← Back

Performance Optimization: Batch Operations for Large Dataset Visualization

·visualization-utils

Performance Optimization: Batch Operations for Large Dataset Visualization

Key Takeaway

Our visualization Lambda timed out when processing datasets with more than 5,000 points, processing one chart at a time with no optimization. Implementing batch operations, data sampling, and parallel processing reduced average response time from 8.5 seconds to 1.2 seconds and eliminated timeouts.

The Problem

We generated charts sequentially without any performance optimization:

def lambda_handler(event, context):
    data = json.loads(event['body'])

    # Process entire dataset every time
    chart = generate_chart(data)  # No batching, no sampling

    return {
        'statusCode': 200,
        'body': json.dumps({'chart': chart})
    }

def generate_chart(data):
    # Inefficient: creates full chart even for 100,000 points
    x = data['x']['value']  # Load all data
    y = data['y'][0]['value']  # Load all data

    fig = go.Figure(data=[go.Bar(x=x, y=y)])  # Process everything
    return fig.to_json()  # Serialize everything

This caused severe performance issues:

  1. Lambda Timeouts: 15-second limit exceeded for large datasets
  2. Memory Exhaustion: Charts with 50,000+ points consumed 2GB+ memory
  3. Slow Rendering: Browsers struggled to render massive JSON payloads
  4. Network Overhead: 10MB+ response sizes on slow connections
  5. Cost Escalation: Long execution times = higher AWS costs

Context and Background

Different use cases had vastly different data sizes:

  • Simple dashboards: 10-100 data points
  • Daily reports: 500-1,000 points
  • Monthly analytics: 5,000-10,000 points
  • Historical analysis: 50,000-1,000,000 points

Our one-size-fits-all approach worked fine for small datasets but failed catastrophically for large ones. Users with historical data couldn't generate charts at all, receiving timeout errors or browser crashes when trying to render 100,000-point visualizations.

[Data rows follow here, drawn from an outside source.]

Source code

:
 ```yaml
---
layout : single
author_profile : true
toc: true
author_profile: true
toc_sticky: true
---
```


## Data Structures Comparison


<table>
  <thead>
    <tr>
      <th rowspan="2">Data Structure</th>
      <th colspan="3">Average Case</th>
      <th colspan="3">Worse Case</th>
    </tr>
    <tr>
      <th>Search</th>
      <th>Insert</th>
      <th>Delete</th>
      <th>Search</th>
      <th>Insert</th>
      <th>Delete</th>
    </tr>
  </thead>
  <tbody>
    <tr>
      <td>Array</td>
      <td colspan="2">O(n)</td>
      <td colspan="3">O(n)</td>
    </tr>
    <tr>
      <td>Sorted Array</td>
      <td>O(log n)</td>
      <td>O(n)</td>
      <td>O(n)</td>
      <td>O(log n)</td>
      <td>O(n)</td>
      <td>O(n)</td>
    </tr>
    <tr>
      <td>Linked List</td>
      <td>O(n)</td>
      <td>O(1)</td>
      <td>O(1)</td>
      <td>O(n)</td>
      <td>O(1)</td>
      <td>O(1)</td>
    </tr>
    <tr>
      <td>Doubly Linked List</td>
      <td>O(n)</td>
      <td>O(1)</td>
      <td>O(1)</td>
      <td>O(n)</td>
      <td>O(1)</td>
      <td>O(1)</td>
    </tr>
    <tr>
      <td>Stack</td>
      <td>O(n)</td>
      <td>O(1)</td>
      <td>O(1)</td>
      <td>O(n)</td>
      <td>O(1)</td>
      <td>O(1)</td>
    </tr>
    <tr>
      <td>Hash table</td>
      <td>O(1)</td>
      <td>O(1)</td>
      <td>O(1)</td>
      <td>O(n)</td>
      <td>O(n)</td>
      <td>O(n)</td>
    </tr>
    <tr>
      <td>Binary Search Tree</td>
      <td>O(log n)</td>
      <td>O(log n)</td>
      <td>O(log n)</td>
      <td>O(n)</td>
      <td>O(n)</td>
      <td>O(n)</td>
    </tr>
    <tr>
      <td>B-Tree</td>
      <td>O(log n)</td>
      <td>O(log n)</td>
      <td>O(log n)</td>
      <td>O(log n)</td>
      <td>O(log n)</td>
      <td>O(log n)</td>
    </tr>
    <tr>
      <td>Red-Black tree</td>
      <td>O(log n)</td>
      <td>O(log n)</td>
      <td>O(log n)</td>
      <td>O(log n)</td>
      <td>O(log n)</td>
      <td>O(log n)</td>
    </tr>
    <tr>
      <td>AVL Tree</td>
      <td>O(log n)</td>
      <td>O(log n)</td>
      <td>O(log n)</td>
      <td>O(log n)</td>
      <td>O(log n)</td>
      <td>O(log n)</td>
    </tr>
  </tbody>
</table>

The fundamental issue: humans can't visually distinguish between 10,000 and 100,000 points on a chart. Processing all points was wasteful.

The Solution

We implemented intelligent batching, sampling, and optimization:

import numpy as np
from typing import List, Dict, Tuple
import time

class DataProcessor:
    """Optimize data processing for visualization"""

    # Thresholds for different optimization strategies
    THRESHOLD_SMALL = 1000  # No optimization needed
    THRESHOLD_MEDIUM = 10000  # Apply sampling
    THRESHOLD_LARGE = 50000  # Aggressive sampling + aggregation

    @staticmethod
    def calculate_optimal_sample_size(data_size: int, max_points: int = 2000) -> int:
        """Calculate optimal sample size based on data volume"""
        if data_size <= DataProcessor.THRESHOLD_SMALL:
            return data_size  # No sampling

        # Use logarithmic scaling for sample size
        sample_size = min(
            max_points,
            int(np.sqrt(data_size) * 10)
        )

        return max(sample_size, 500)  # Minimum 500 points

    @staticmethod
    def downsample_data(
        x: List,
        y: List,
        target_size: int,
        method: str = 'lttb'
    ) -> Tuple[List, List]:
        """
        Downsample data using various algorithms

        Args:
            x: X values
            y: Y values
            target_size: Desired number of points
            method: Sampling method ('lttb', 'average', 'minmax', 'random')

        Returns:
            (sampled_x, sampled_y) tuple
        """
        if len(x) <= target_size:
            return x, y

        if method == 'lttb':
            # Largest Triangle Three Buckets - preserves visual shape
            return DataProcessor._lttb_downsample(x, y, target_size)

        elif method == 'minmax':
            # Keep min/max in each bucket - good for time series
            return DataProcessor._minmax_downsample(x, y, target_size)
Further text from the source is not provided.